» Recorded data:
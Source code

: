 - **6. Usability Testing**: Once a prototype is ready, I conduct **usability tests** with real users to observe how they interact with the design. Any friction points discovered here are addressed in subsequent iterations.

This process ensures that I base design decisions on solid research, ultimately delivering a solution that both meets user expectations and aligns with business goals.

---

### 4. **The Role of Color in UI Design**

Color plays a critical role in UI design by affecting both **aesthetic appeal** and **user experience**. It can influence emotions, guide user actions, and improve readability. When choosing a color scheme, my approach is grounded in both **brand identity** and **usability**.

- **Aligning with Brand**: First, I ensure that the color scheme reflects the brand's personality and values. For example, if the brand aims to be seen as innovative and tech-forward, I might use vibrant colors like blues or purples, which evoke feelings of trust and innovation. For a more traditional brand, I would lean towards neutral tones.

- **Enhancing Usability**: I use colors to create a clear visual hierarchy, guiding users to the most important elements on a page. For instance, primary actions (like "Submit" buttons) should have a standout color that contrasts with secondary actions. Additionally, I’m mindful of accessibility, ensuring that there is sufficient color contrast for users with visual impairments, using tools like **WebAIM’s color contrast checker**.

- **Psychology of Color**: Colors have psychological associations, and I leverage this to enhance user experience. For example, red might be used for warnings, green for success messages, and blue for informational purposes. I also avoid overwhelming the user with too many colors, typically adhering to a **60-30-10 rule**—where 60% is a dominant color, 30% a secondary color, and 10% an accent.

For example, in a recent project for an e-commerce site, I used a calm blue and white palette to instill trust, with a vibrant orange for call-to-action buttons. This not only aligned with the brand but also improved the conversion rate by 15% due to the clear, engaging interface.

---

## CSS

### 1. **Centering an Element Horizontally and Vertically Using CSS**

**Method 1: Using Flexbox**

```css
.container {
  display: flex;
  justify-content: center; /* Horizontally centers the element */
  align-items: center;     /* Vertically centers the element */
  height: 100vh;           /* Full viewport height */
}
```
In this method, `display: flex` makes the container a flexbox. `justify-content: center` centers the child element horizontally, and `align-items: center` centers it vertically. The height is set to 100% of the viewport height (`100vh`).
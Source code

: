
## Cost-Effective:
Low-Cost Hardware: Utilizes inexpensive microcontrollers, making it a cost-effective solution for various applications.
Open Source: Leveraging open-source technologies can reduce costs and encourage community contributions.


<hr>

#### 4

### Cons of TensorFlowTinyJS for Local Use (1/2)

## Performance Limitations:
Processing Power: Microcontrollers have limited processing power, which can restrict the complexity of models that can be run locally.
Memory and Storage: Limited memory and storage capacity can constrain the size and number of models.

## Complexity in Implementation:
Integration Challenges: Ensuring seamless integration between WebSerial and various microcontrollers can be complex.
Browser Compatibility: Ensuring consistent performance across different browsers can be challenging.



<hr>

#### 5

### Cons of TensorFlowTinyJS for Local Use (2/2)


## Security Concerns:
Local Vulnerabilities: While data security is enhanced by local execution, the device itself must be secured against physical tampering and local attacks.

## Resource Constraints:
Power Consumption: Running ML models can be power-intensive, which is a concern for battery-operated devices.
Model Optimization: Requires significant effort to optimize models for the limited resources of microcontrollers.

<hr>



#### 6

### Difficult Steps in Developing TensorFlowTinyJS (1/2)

» What you need to do: Copy out the records in full, matching every line character for character.

» Answer to the exercise:
Source code

: - **6. Usability Testing**: Once a prototype is ready, I conduct **usability tests** with real users to observe how they interact with the design. Any friction points discovered here are addressed in subsequent iterations.

This process ensures that I base design decisions on solid research, ultimately delivering a solution that both meets user expectations and aligns with business goals.

---

### 4. **The Role of Color in UI Design**

Color plays a critical role in UI design by affecting both **aesthetic appeal** and **user experience**. It can influence emotions, guide user actions, and improve readability. When choosing a color scheme, my approach is grounded in both **brand identity** and **usability**.

- **Aligning with Brand**: First, I ensure that the color scheme reflects the brand's personality and values. For example, if the brand aims to be seen as innovative and tech-forward, I might use vibrant colors like blues or purples, which evoke feelings of trust and innovation. For a more traditional brand, I would lean towards neutral tones.

- **Enhancing Usability**: I use colors to create a clear visual hierarchy, guiding users to the most important elements on a page. For instance, primary actions (like "Submit" buttons) should have a standout color that contrasts with secondary actions. Additionally, I’m mindful of accessibility, ensuring that there is sufficient color contrast for users with visual impairments, using tools like **WebAIM’s color contrast checker**.

- **Psychology of Color**: Colors have psychological associations, and I leverage this to enhance user experience. For example, red might be used for warnings, green for success messages, and blue for informational purposes. I also avoid overwhelming the user with too many colors, typically adhering to a **60-30-10 rule**—where 60% is a dominant color, 30% a secondary color, and 10% an accent.

For example, in a recent project for an e-commerce site, I used a calm blue and white palette to instill trust, with a vibrant orange for call-to-action buttons. This not only aligned with the brand but also improved the conversion rate by 15% due to the clear, engaging interface.

---

## CSS

### 1. **Centering an Element Horizontally and Vertically Using CSS**

**Method 1: Using Flexbox**

```css
.container {
  display: flex;
  justify-content: center; /* Horizontally centers the element */
  align-items: center;     /* Vertically centers the element */
  height: 100vh;           /* Full viewport height */
}
```
In this method, `display: flex` makes the container a flexbox. `justify-content: center` centers the child element horizontally, and `align-items: center` centers it vertically. The height is set to 100% of the viewport height (`100vh`).
Source code

:
## Cost-Effective:
Low-Cost Hardware: Utilizes inexpensive microcontrollers, making it a cost-effective solution for various applications.
Open Source: Leveraging open-source technologies can reduce costs and encourage community contributions.


<hr>

#### 4

### Cons of TensorFlowTinyJS for Local Use (1/2)

## Performance Limitations:
Processing Power: Microcontrollers have limited processing power, which can restrict the complexity of models that can be run locally.
Memory and Storage: Limited memory and storage capacity can constrain the size and number of models.

## Complexity in Implementation:
Integration Challenges: Ensuring seamless integration between WebSerial and various microcontrollers can be complex.
Browser Compatibility: Ensuring consistent performance across different browsers can be challenging.



<hr>

#### 5

### Cons of TensorFlowTinyJS for Local Use (2/2)


## Security Concerns:
Local Vulnerabilities: While data security is enhanced by local execution, the device itself must be secured against physical tampering and local attacks.

## Resource Constraints:
Power Consumption: Running ML models can be power-intensive, which is a concern for battery-operated devices.
Model Optimization: Requires significant effort to optimize models for the limited resources of microcontrollers.

<hr>



#### 6

### Difficult Steps in Developing TensorFlowTinyJS (1/2)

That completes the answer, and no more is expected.